Things have been breaking again.

This time, the breakage started with my work printer, one of those old HP machines big as a baby elephant.

The printer is probably from the mid-nineties, but never gave me any trouble. Then suddenly, in the middle of my work day, it let out one of those I'm Shutting Myself Down sighs.

I checked the modest gray status screen near its top.

Paper Jam.

I pulled out the offending sheet, black print skidded to the right across it, slapped the door back up, hit print again.

Paper Jam.

A corner of the top right of the sheet had ripped off, staying in the mechanism. Squatting in front of the HP, I reached way up inside, questing blindly with my fingertips for the offending triangle of paper, touched it, grasped it, yanked it out.

Hit print.

Paper Jam.

So there I am, on my knees in front of this big thing, all its side doors and back doors flapped open, its heavy front lifted like a dinosaur's jaw, squinting within at the boring gray angles and planes, and there is absolutely no paper jammed inside, but I still get the same error message.

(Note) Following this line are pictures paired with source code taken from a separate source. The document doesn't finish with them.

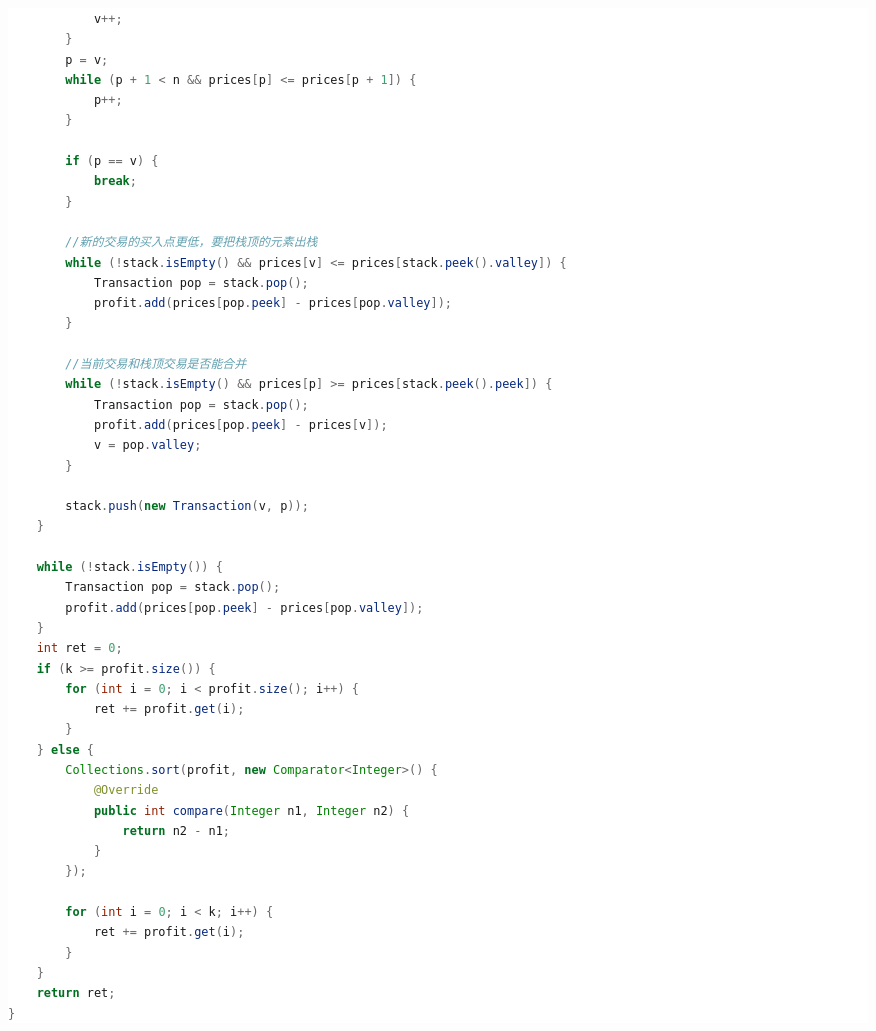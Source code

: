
 ```java
            v++;
        }
        p = v;
        while (p + 1 < n && prices[p] <= prices[p + 1]) {
            p++;
        }

        if (p == v) {
            break;
        }

        //新的交易的买入点更低，要把栈顶的元素出栈
        while (!stack.isEmpty() && prices[v] <= prices[stack.peek().valley]) {
            Transaction pop = stack.pop();
            profit.add(prices[pop.peek] - prices[pop.valley]);
        }

        //当前交易和栈顶交易是否能合并
        while (!stack.isEmpty() && prices[p] >= prices[stack.peek().peek]) {
            Transaction pop = stack.pop();
            profit.add(prices[pop.peek] - prices[v]);
            v = pop.valley;
        }

        stack.push(new Transaction(v, p));
    }

    while (!stack.isEmpty()) {
        Transaction pop = stack.pop();
        profit.add(prices[pop.peek] - prices[pop.valley]);
    }
    int ret = 0;
    if (k >= profit.size()) {
        for (int i = 0; i < profit.size(); i++) {
            ret += profit.get(i);
        }
    } else {
        Collections.sort(profit, new Comparator<Integer>() {
            @Override
            public int compare(Integer n1, Integer n2) {
                return n2 - n1;
            }
        });

        for (int i = 0; i < k; i++) {
            ret += profit.get(i);
        }
    }
    return ret;
}
```
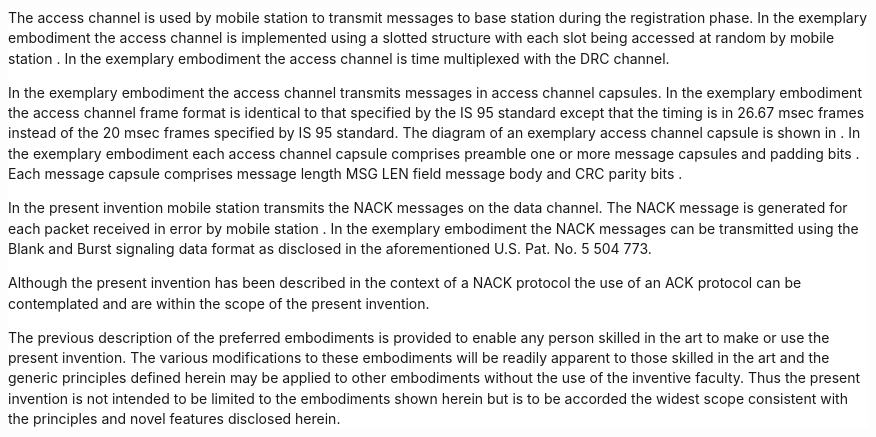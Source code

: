 The access channel is used by mobile station to transmit messages to base station during the registration phase. In the exemplary embodiment the access channel is implemented using a slotted structure with each slot being accessed at random by mobile station . In the exemplary embodiment the access channel is time multiplexed with the DRC channel.

In the exemplary embodiment the access channel transmits messages in access channel capsules. In the exemplary embodiment the access channel frame format is identical to that specified by the IS 95 standard except that the timing is in 26.67 msec frames instead of the 20 msec frames specified by IS 95 standard. The diagram of an exemplary access channel capsule is shown in . In the exemplary embodiment each access channel capsule comprises preamble one or more message capsules and padding bits . Each message capsule comprises message length MSG LEN field message body and CRC parity bits .

In the present invention mobile station transmits the NACK messages on the data channel. The NACK message is generated for each packet received in error by mobile station . In the exemplary embodiment the NACK messages can be transmitted using the Blank and Burst signaling data format as disclosed in the aforementioned U.S. Pat. No. 5 504 773.

Although the present invention has been described in the context of a NACK protocol the use of an ACK protocol can be contemplated and are within the scope of the present invention.

The previous description of the preferred embodiments is provided to enable any person skilled in the art to make or use the present invention. The various modifications to these embodiments will be readily apparent to those skilled in the art and the generic principles defined herein may be applied to other embodiments without the use of the inventive faculty. Thus the present invention is not intended to be limited to the embodiments shown herein but is to be accorded the widest scope consistent with the principles and novel features disclosed herein.

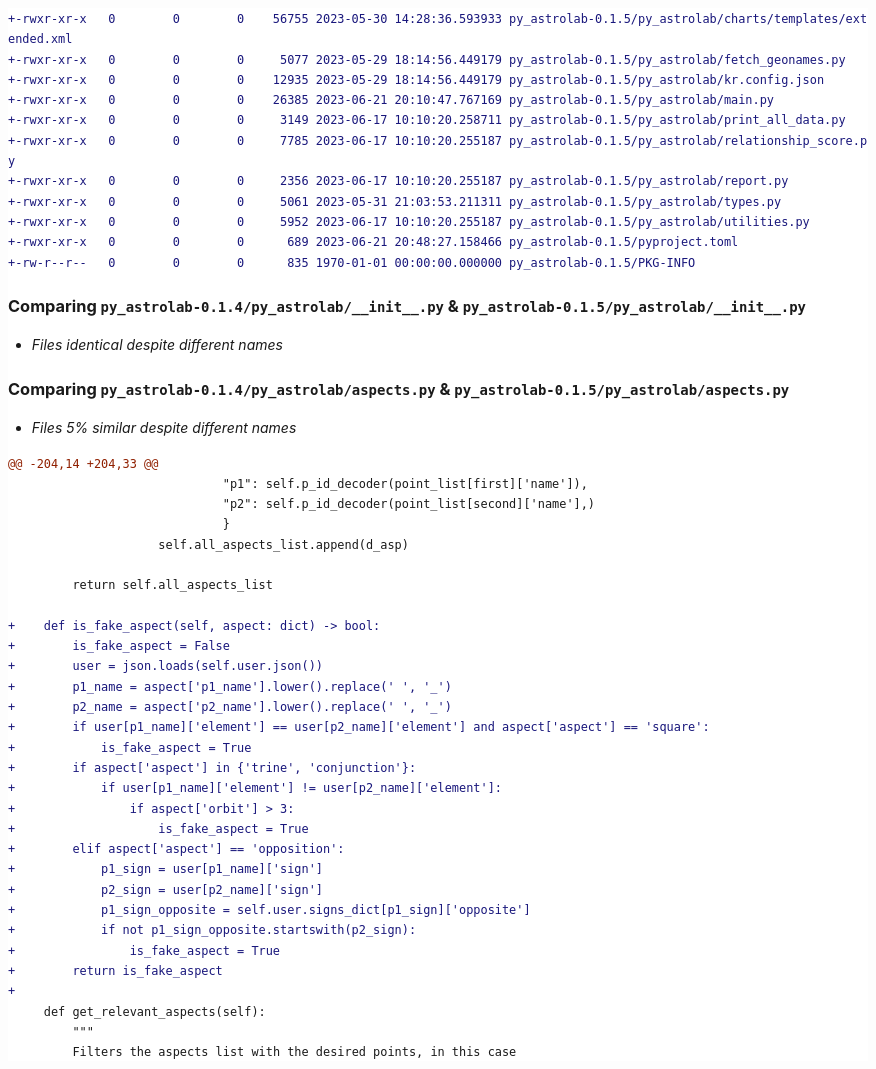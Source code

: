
 ```diff
+-rwxr-xr-x   0        0        0    56755 2023-05-30 14:28:36.593933 py_astrolab-0.1.5/py_astrolab/charts/templates/extended.xml
+-rwxr-xr-x   0        0        0     5077 2023-05-29 18:14:56.449179 py_astrolab-0.1.5/py_astrolab/fetch_geonames.py
+-rwxr-xr-x   0        0        0    12935 2023-05-29 18:14:56.449179 py_astrolab-0.1.5/py_astrolab/kr.config.json
+-rwxr-xr-x   0        0        0    26385 2023-06-21 20:10:47.767169 py_astrolab-0.1.5/py_astrolab/main.py
+-rwxr-xr-x   0        0        0     3149 2023-06-17 10:10:20.258711 py_astrolab-0.1.5/py_astrolab/print_all_data.py
+-rwxr-xr-x   0        0        0     7785 2023-06-17 10:10:20.255187 py_astrolab-0.1.5/py_astrolab/relationship_score.py
+-rwxr-xr-x   0        0        0     2356 2023-06-17 10:10:20.255187 py_astrolab-0.1.5/py_astrolab/report.py
+-rwxr-xr-x   0        0        0     5061 2023-05-31 21:03:53.211311 py_astrolab-0.1.5/py_astrolab/types.py
+-rwxr-xr-x   0        0        0     5952 2023-06-17 10:10:20.255187 py_astrolab-0.1.5/py_astrolab/utilities.py
+-rwxr-xr-x   0        0        0      689 2023-06-21 20:48:27.158466 py_astrolab-0.1.5/pyproject.toml
+-rw-r--r--   0        0        0      835 1970-01-01 00:00:00.000000 py_astrolab-0.1.5/PKG-INFO
```

### Comparing `py_astrolab-0.1.4/py_astrolab/__init__.py` & `py_astrolab-0.1.5/py_astrolab/__init__.py`

 * *Files identical despite different names*

### Comparing `py_astrolab-0.1.4/py_astrolab/aspects.py` & `py_astrolab-0.1.5/py_astrolab/aspects.py`

 * *Files 5% similar despite different names*

```diff
@@ -204,14 +204,33 @@
                              "p1": self.p_id_decoder(point_list[first]['name']),
                              "p2": self.p_id_decoder(point_list[second]['name'],)
                              }
                     self.all_aspects_list.append(d_asp)
 
         return self.all_aspects_list
 
+    def is_fake_aspect(self, aspect: dict) -> bool:
+        is_fake_aspect = False
+        user = json.loads(self.user.json())
+        p1_name = aspect['p1_name'].lower().replace(' ', '_')
+        p2_name = aspect['p2_name'].lower().replace(' ', '_')
+        if user[p1_name]['element'] == user[p2_name]['element'] and aspect['aspect'] == 'square':
+            is_fake_aspect = True
+        if aspect['aspect'] in {'trine', 'conjunction'}:
+            if user[p1_name]['element'] != user[p2_name]['element']:
+                if aspect['orbit'] > 3:
+                    is_fake_aspect = True
+        elif aspect['aspect'] == 'opposition':
+            p1_sign = user[p1_name]['sign']
+            p2_sign = user[p2_name]['sign']
+            p1_sign_opposite = self.user.signs_dict[p1_sign]['opposite']
+            if not p1_sign_opposite.startswith(p2_sign):
+                is_fake_aspect = True
+        return is_fake_aspect
+
     def get_relevant_aspects(self):
         """ 
         Filters the aspects list with the desired points, in this case
```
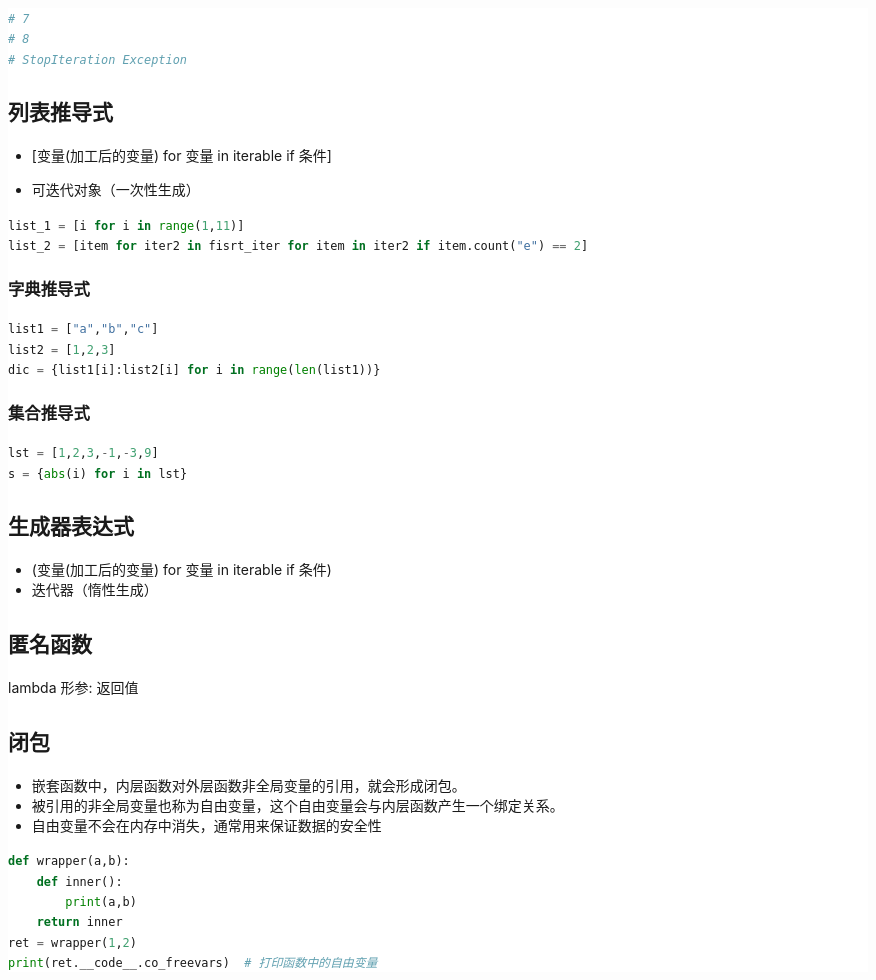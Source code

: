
 ```python
# 7
# 8
# StopIteration Exception
```

## 列表推导式

* [变量(加工后的变量) for 变量  in iterable if 条件]

* 可迭代对象（一次性生成）

```python
list_1 = [i for i in range(1,11)]
list_2 = [item for iter2 in fisrt_iter for item in iter2 if item.count("e") == 2]
```

### 字典推导式

```python
list1 = ["a","b","c"]
list2 = [1,2,3]
dic = {list1[i]:list2[i] for i in range(len(list1))}
```

### 集合推导式

```python
lst = [1,2,3,-1,-3,9]
s = {abs(i) for i in lst}
```



## 生成器表达式

* (变量(加工后的变量) for 变量  in iterable if 条件)
* 迭代器（惰性生成）

## 匿名函数

lambda  形参: 返回值

## 闭包

* 嵌套函数中，内层函数对外层函数非全局变量的引用，就会形成闭包。
* 被引用的非全局变量也称为自由变量，这个自由变量会与内层函数产生一个绑定关系。
* 自由变量不会在内存中消失，通常用来保证数据的安全性

```python
def wrapper(a,b):
    def inner():
        print(a,b)
    return inner
ret = wrapper(1,2)
print(ret.__code__.co_freevars)  # 打印函数中的自由变量
```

Working from home is grand, and I wouldn't want to be back in an office, but when you do work at home, you generally don't have the technical support you'd get at a facility. If I need a printer fixed, I can't call the guy down the hall. I can only call myself. I have some technical knowledge of printers-- I know how to load paper into the tray, for example, much like I know how to get gasoline into a car-- but I don't know how to convince a printer it really isn't jammed.

So the printer is still "jammed" at this point.

The next morning, I plugged the hair blower in, heard a pop behind the wall socket.

Flipped the blower's switch on.

Paper Jam.

"Is the socket on your side working?"

Mary plugged her curling iron in, looked at the unlit glass bead on its handle. "No."

Shit. We had a busy week, so there wasn't time to call an electrician. We used other sockets.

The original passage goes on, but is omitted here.